4-Tanto mais que não foram impugnados pelo Ministério Público os documentos juntos pelo arguido no seu recurso, comprovando ter arguido a nulidade de falta de notificação da decisão.
5- Por outro lado a verificação da invocada nulidade de falta de notificação só pode ser conhecida nos autos onde alegadamente ocorreu, por exigir, desde logo, um exame, dos próprios autos e a eventual realização de diligências que não cabem no âmbito de outro processo.

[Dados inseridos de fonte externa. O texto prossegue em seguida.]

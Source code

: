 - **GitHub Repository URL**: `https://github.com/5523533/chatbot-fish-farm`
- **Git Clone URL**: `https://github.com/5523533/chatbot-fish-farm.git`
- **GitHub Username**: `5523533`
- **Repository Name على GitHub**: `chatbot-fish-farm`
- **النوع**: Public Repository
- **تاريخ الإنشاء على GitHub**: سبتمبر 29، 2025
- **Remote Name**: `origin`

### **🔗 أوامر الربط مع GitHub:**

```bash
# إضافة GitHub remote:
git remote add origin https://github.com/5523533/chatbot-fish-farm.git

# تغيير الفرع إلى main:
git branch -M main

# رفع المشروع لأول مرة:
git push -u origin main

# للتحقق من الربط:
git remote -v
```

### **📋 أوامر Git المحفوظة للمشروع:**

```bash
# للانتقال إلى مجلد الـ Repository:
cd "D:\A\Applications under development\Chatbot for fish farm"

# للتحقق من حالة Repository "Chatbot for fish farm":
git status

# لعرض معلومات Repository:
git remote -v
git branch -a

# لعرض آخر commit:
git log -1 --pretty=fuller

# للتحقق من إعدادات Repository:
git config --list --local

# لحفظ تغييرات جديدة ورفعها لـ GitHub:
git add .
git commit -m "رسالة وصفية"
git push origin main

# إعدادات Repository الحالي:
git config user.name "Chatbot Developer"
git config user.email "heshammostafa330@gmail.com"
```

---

6- Tendo decidido que a decisão proferida naquele processo de contra ordenação foi notificada e sancionada e julgado o arguido reincidente, o tribunal violou a norma do art. 144º, n°1 do Cód. da Estrada.
7- E decidindo deste modo sem que os elementos dos autos o pudessem a tal habilitar antes até apontam em sentido contrário quando indicam a remessa do processo a Tribunal, existiu erro notório na apreciação da prova, o que justifica o presente recurso nos termos do art. 410º, n°2,-c) do C.P.P.

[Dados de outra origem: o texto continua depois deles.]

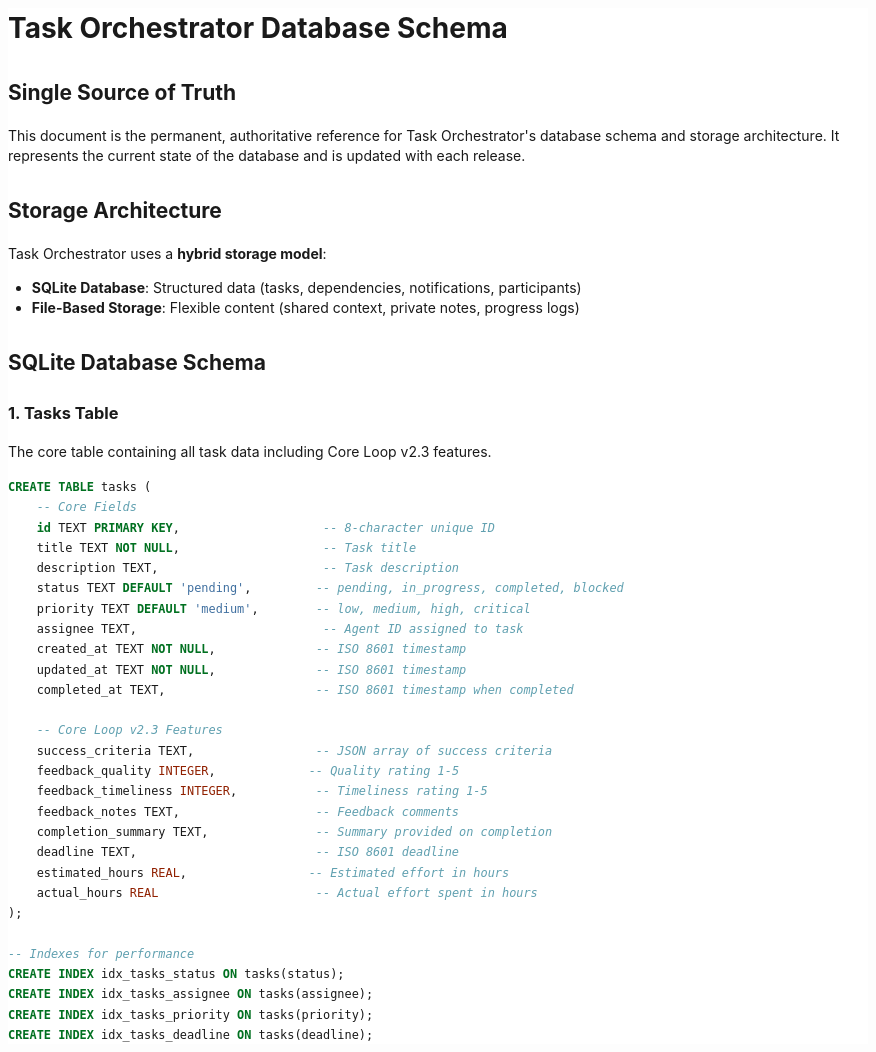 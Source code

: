 # Task Orchestrator Database Schema

## Single Source of Truth
This document is the permanent, authoritative reference for Task Orchestrator's database schema and storage architecture. It represents the current state of the database and is updated with each release.

## Storage Architecture

Task Orchestrator uses a **hybrid storage model**:
- **SQLite Database**: Structured data (tasks, dependencies, notifications, participants)
- **File-Based Storage**: Flexible content (shared context, private notes, progress logs)

## SQLite Database Schema

### 1. Tasks Table
The core table containing all task data including Core Loop v2.3 features.

```sql
CREATE TABLE tasks (
    -- Core Fields
    id TEXT PRIMARY KEY,                    -- 8-character unique ID
    title TEXT NOT NULL,                    -- Task title
    description TEXT,                       -- Task description
    status TEXT DEFAULT 'pending',         -- pending, in_progress, completed, blocked
    priority TEXT DEFAULT 'medium',        -- low, medium, high, critical
    assignee TEXT,                          -- Agent ID assigned to task
    created_at TEXT NOT NULL,              -- ISO 8601 timestamp
    updated_at TEXT NOT NULL,              -- ISO 8601 timestamp
    completed_at TEXT,                     -- ISO 8601 timestamp when completed
    
    -- Core Loop v2.3 Features
    success_criteria TEXT,                 -- JSON array of success criteria
    feedback_quality INTEGER,             -- Quality rating 1-5
    feedback_timeliness INTEGER,           -- Timeliness rating 1-5
    feedback_notes TEXT,                   -- Feedback comments
    completion_summary TEXT,               -- Summary provided on completion
    deadline TEXT,                         -- ISO 8601 deadline
    estimated_hours REAL,                 -- Estimated effort in hours
    actual_hours REAL                      -- Actual effort spent in hours
);

-- Indexes for performance
CREATE INDEX idx_tasks_status ON tasks(status);
CREATE INDEX idx_tasks_assignee ON tasks(assignee);
CREATE INDEX idx_tasks_priority ON tasks(priority);
CREATE INDEX idx_tasks_deadline ON tasks(deadline);
```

8- Ainda que se entendesse não ocorrer este fundamento de recurso, o que só por mera hipótese se admite, sempre é de admitir revisão da decisão proferida sobre a suspensão da execução inibição de conduzir.
9- Tendo em conta que o arguido tem carta de condução há 38 anos, é habitualmente um condutor prudente, desloca-se com frequência no exercício da sua actividade de administração de uma empresa, não tem antecedentes criminais e atenta a infracção concreta, que é daqueles que não está relacionada com os elevados índices de sinistralidade nas estradas, nomeadamente no IP4, é excessiva a fixação de um período de execução de 14 meses, tendo ocorrido errada interpretação e aplicação do disposto no art. 142º do C.E.

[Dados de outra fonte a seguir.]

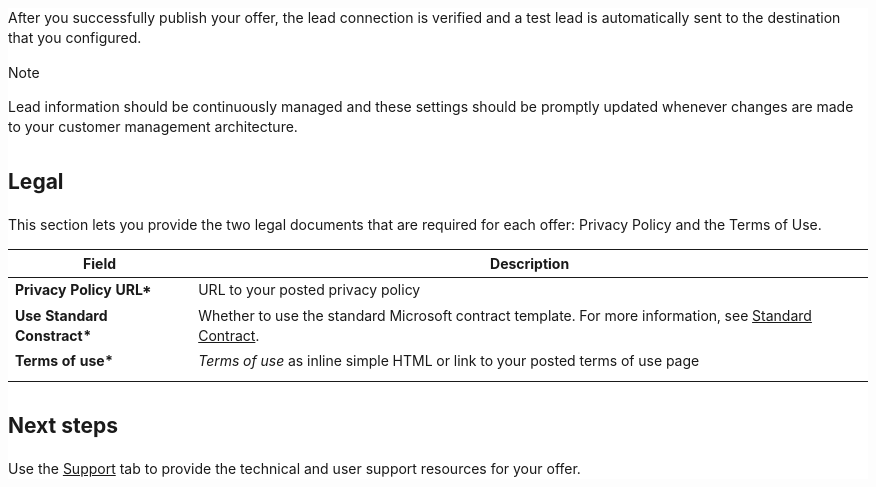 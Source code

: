 After you successfully publish your offer, the lead connection is verified and a test lead is automatically sent to the destination that you configured. 

>[!Note]
>Lead information should be continuously managed and these settings should be promptly updated whenever changes are made to your customer management architecture.




## Legal

This section lets you provide the two legal documents that are required for each offer: Privacy Policy and the Terms of Use.

|  **Field**                    |     **Description**                                                          |
|  ---------                    |     ---------------                                                          |
| **Privacy Policy URL\***      | URL to your posted privacy policy                                            |
| **Use Standard Constract\***  | Whether to use the standard Microsoft contract template.  For more information, see [Standard Contract](https://docs.microsoft.com/azure/marketplace/standard-contract).   |
| **Terms of use\***            | *Terms of use* as inline simple HTML or link to your posted terms of use page     |
|  |  |


## Next steps

Use the [Support](./cpp-support-tab.md) tab to provide the technical and user support resources for your offer.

10- Devendo tal prazo ser reduzido para próximo do seu limite mínimo de 6 meses.
11- Pelas mesmas razões nos parece exagerado o valor fixado para caução, tanto mais que nem tão pouco ficaram apurados os rendimentos que o arguido aufere da sua actividade.
12-Tendo em conta a infracção praticada e os demais factos atinentes à pessoa do arguido, deve o valor desta caução ser reduzido a montante não superior a 1.500 euros».
*
Respondendo, o Ministério Publico sustenta o acerto da decisão.
*
Nesta Instância, o Senhor procurador geral-adjunto, em seu exaustivo parecer, opina pelo provimento do recurso.
*
Observado o disposto no artº417º nº2 do CPP, não houve resposta.
*
Colhidos os vistos e realizada a audiência, cumpre apreciar e decidir atenta a pertinente fundamentação da decisão sob censura, que seguidamente se transcreve:

“Do julgamento, resultou provado que:
1 - No dia 14.11.2003, as 09 h 45 m, no IP4, ao km 183, área desta comarca, o arguido conduzia o veiculo automóvel ligeiro de passageiros com a matrícula ..-..-QL, sem dar cumprimento à imposição dada pelo sinal D10: obrigação de ter acesas as luzes de cruzamento (médios);
2 - O arguido não representou a possibilidade de estar a circular sem as luzes de cruzamento ligadas, seguindo distraído;
3 - O arguido é condutor desde 1966;
4 - O arguido é administrador da sociedade “C....., SA”, sediada em....., .....;
5 - No exercício das suas funções de administração, o arguido necessita de se deslocar frequentemente, em contactos com clientes, técnicos e outros, e aufere rendimentos elevados;
6 - Do registo individual de condutor do arguido consta uma contra-ordenação muito grave praticada a 09.12.2002, e que consistiu em parar na faixa de rodagem da auto-estrada, tendo-lhe sido aplicada a sanção inibição de conduzir por 30 dias;
7 - Fora tal contra-ordenação, o arguido é habitualmente um condutor prudente;
8 - Dos autos não consta que o arguido tenha antecedentes criminais.
*
Não se provaram quaisquer outros factos, e, designadamente, que:
- o arguido não haja sido notificado da decisão que o condenou pela contra-ordenação aludida em 6;
- o alegado em 4 das alegações”.
*
Apreciando:

Nos termos das disposições conjugadas dos artº 66º e 75º nº1 do Dec. Lei nº433/82 de 27/10, o presente recurso é restrito à matéria de direito, pelo que se têm como assentes e definitivos os factos que se provaram na decisão em crise.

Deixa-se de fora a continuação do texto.